#### [Assignment]
Return the records exactly, please. Every line should match.

#### [Task data]
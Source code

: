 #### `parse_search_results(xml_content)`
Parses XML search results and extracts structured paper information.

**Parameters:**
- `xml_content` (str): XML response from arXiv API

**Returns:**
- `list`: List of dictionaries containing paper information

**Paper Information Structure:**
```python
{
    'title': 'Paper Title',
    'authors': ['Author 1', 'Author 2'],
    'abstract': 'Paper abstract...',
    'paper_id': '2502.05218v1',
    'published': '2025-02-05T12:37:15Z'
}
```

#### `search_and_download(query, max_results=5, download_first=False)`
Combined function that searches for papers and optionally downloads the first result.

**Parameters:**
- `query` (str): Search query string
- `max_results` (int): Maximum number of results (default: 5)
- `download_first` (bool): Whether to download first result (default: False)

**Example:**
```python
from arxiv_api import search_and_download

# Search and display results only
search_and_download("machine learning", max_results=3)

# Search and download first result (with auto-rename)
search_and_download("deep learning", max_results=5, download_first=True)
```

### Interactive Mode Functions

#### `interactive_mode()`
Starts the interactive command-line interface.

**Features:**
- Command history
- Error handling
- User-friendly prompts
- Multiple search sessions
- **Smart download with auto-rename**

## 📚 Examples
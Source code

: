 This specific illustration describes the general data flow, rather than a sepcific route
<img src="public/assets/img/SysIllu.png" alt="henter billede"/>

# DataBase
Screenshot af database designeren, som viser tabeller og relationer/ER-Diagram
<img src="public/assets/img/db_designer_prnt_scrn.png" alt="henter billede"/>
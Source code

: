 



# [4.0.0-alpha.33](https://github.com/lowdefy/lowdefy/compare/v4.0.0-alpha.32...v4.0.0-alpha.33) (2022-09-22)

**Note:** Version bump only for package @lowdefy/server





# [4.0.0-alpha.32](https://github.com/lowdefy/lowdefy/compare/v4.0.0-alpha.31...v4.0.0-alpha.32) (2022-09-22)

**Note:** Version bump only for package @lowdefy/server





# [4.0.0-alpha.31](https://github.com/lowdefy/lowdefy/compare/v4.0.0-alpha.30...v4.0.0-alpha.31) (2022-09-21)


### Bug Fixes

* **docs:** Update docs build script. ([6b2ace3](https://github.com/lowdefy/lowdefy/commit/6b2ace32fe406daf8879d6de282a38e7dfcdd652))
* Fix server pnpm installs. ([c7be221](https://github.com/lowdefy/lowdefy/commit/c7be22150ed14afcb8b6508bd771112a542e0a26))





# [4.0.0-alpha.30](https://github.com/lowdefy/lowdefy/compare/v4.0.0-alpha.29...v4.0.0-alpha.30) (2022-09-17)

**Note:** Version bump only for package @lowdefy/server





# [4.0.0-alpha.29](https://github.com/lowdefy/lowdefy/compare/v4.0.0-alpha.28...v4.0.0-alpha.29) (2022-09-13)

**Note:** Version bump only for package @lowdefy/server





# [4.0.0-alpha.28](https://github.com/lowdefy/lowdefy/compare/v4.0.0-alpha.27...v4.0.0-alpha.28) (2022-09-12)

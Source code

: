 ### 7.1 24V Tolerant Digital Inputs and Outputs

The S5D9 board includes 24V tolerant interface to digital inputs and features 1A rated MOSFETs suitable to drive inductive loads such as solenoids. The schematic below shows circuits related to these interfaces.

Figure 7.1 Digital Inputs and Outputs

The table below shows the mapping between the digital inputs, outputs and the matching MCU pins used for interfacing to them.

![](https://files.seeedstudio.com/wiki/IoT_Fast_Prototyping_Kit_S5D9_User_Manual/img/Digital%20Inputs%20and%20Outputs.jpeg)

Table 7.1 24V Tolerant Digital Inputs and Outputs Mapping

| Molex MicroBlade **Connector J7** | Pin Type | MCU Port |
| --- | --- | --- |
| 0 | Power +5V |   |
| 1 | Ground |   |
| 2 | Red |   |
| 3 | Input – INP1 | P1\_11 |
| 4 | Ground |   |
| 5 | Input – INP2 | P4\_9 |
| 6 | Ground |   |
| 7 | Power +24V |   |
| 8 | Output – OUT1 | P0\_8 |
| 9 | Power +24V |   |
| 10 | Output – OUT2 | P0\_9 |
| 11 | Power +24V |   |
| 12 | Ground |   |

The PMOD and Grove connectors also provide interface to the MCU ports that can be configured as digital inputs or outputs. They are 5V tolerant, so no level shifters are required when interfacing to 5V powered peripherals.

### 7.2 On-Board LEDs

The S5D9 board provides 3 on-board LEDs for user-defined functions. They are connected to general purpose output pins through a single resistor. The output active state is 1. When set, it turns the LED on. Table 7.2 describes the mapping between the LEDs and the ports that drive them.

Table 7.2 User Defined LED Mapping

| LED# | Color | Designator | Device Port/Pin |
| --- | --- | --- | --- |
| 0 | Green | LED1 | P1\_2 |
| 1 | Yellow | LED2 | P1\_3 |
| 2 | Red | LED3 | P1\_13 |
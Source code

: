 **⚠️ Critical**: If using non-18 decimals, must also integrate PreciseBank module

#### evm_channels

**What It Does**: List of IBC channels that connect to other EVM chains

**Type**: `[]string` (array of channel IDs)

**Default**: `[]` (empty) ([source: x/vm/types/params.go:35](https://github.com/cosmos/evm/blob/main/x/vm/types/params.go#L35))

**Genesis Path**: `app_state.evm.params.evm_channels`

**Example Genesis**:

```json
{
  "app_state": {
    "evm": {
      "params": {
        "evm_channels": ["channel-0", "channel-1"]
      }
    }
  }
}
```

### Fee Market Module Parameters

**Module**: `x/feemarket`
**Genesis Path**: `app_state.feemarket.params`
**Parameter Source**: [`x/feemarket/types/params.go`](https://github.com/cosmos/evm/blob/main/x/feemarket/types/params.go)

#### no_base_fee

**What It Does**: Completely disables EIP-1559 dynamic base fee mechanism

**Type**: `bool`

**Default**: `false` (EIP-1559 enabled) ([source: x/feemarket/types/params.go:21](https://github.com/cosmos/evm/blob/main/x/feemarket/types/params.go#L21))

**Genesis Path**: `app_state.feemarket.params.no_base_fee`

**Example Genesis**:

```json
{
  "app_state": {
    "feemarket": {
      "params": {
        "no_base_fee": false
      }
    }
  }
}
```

#### [Answer box]
Source code

: #### `parse_search_results(xml_content)`
Parses XML search results and extracts structured paper information.

**Parameters:**
- `xml_content` (str): XML response from arXiv API

**Returns:**
- `list`: List of dictionaries containing paper information

**Paper Information Structure:**
```python
{
    'title': 'Paper Title',
    'authors': ['Author 1', 'Author 2'],
    'abstract': 'Paper abstract...',
    'paper_id': '2502.05218v1',
    'published': '2025-02-05T12:37:15Z'
}
```

#### `search_and_download(query, max_results=5, download_first=False)`
Combined function that searches for papers and optionally downloads the first result.

**Parameters:**
- `query` (str): Search query string
- `max_results` (int): Maximum number of results (default: 5)
- `download_first` (bool): Whether to download first result (default: False)

**Example:**
```python
from arxiv_api import search_and_download

# Search and display results only
search_and_download("machine learning", max_results=3)

# Search and download first result (with auto-rename)
search_and_download("deep learning", max_results=5, download_first=True)
```

### Interactive Mode Functions

#### `interactive_mode()`
Starts the interactive command-line interface.

**Features:**
- Command history
- Error handling
- User-friendly prompts
- Multiple search sessions
- **Smart download with auto-rename**

## 📚 Examples
Source code

: This specific illustration describes the general data flow, rather than a sepcific route
<img src="public/assets/img/SysIllu.png" alt="henter billede"/>

# DataBase
Screenshot af database designeren, som viser tabeller og relationer/ER-Diagram
<img src="public/assets/img/db_designer_prnt_scrn.png" alt="henter billede"/>
Source code

: 



# [4.0.0-alpha.33](https://github.com/lowdefy/lowdefy/compare/v4.0.0-alpha.32...v4.0.0-alpha.33) (2022-09-22)

**Note:** Version bump only for package @lowdefy/server





# [4.0.0-alpha.32](https://github.com/lowdefy/lowdefy/compare/v4.0.0-alpha.31...v4.0.0-alpha.32) (2022-09-22)

**Note:** Version bump only for package @lowdefy/server





# [4.0.0-alpha.31](https://github.com/lowdefy/lowdefy/compare/v4.0.0-alpha.30...v4.0.0-alpha.31) (2022-09-21)


### Bug Fixes

* **docs:** Update docs build script. ([6b2ace3](https://github.com/lowdefy/lowdefy/commit/6b2ace32fe406daf8879d6de282a38e7dfcdd652))
* Fix server pnpm installs. ([c7be221](https://github.com/lowdefy/lowdefy/commit/c7be22150ed14afcb8b6508bd771112a542e0a26))





# [4.0.0-alpha.30](https://github.com/lowdefy/lowdefy/compare/v4.0.0-alpha.29...v4.0.0-alpha.30) (2022-09-17)

**Note:** Version bump only for package @lowdefy/server





# [4.0.0-alpha.29](https://github.com/lowdefy/lowdefy/compare/v4.0.0-alpha.28...v4.0.0-alpha.29) (2022-09-13)

**Note:** Version bump only for package @lowdefy/server





# [4.0.0-alpha.28](https://github.com/lowdefy/lowdefy/compare/v4.0.0-alpha.27...v4.0.0-alpha.28) (2022-09-12)

Source code

: ### 7.1 24V Tolerant Digital Inputs and Outputs

The S5D9 board includes 24V tolerant interface to digital inputs and features 1A rated MOSFETs suitable to drive inductive loads such as solenoids. The schematic below shows circuits related to these interfaces.

Figure 7.1 Digital Inputs and Outputs

The table below shows the mapping between the digital inputs, outputs and the matching MCU pins used for interfacing to them.

![](https://files.seeedstudio.com/wiki/IoT_Fast_Prototyping_Kit_S5D9_User_Manual/img/Digital%20Inputs%20and%20Outputs.jpeg)

Table 7.1 24V Tolerant Digital Inputs and Outputs Mapping

| Molex MicroBlade **Connector J7** | Pin Type | MCU Port |
| --- | --- | --- |
| 0 | Power +5V |   |
| 1 | Ground |   |
| 2 | Red |   |
| 3 | Input – INP1 | P1\_11 |
| 4 | Ground |   |
| 5 | Input – INP2 | P4\_9 |
| 6 | Ground |   |
| 7 | Power +24V |   |
| 8 | Output – OUT1 | P0\_8 |
| 9 | Power +24V |   |
| 10 | Output – OUT2 | P0\_9 |
| 11 | Power +24V |   |
| 12 | Ground |   |

The PMOD and Grove connectors also provide interface to the MCU ports that can be configured as digital inputs or outputs. They are 5V tolerant, so no level shifters are required when interfacing to 5V powered peripherals.

### 7.2 On-Board LEDs

The S5D9 board provides 3 on-board LEDs for user-defined functions. They are connected to general purpose output pins through a single resistor. The output active state is 1. When set, it turns the LED on. Table 7.2 describes the mapping between the LEDs and the ports that drive them.

Table 7.2 User Defined LED Mapping

| LED# | Color | Designator | Device Port/Pin |
| --- | --- | --- | --- |
| 0 | Green | LED1 | P1\_2 |
| 1 | Yellow | LED2 | P1\_3 |
| 2 | Red | LED3 | P1\_13 |
Source code

: **⚠️ Critical**: If using non-18 decimals, must also integrate PreciseBank module

#### evm_channels

**What It Does**: List of IBC channels that connect to other EVM chains

**Type**: `[]string` (array of channel IDs)

**Default**: `[]` (empty) ([source: x/vm/types/params.go:35](https://github.com/cosmos/evm/blob/main/x/vm/types/params.go#L35))

**Genesis Path**: `app_state.evm.params.evm_channels`

**Example Genesis**:

```json
{
  "app_state": {
    "evm": {
      "params": {
        "evm_channels": ["channel-0", "channel-1"]
      }
    }
  }
}
```

### Fee Market Module Parameters

**Module**: `x/feemarket`
**Genesis Path**: `app_state.feemarket.params`
**Parameter Source**: [`x/feemarket/types/params.go`](https://github.com/cosmos/evm/blob/main/x/feemarket/types/params.go)

#### no_base_fee

**What It Does**: Completely disables EIP-1559 dynamic base fee mechanism

**Type**: `bool`

**Default**: `false` (EIP-1559 enabled) ([source: x/feemarket/types/params.go:21](https://github.com/cosmos/evm/blob/main/x/feemarket/types/params.go#L21))

**Genesis Path**: `app_state.feemarket.params.no_base_fee`

**Example Genesis**:

```json
{
  "app_state": {
    "feemarket": {
      "params": {
        "no_base_fee": false
      }
    }
  }
}
```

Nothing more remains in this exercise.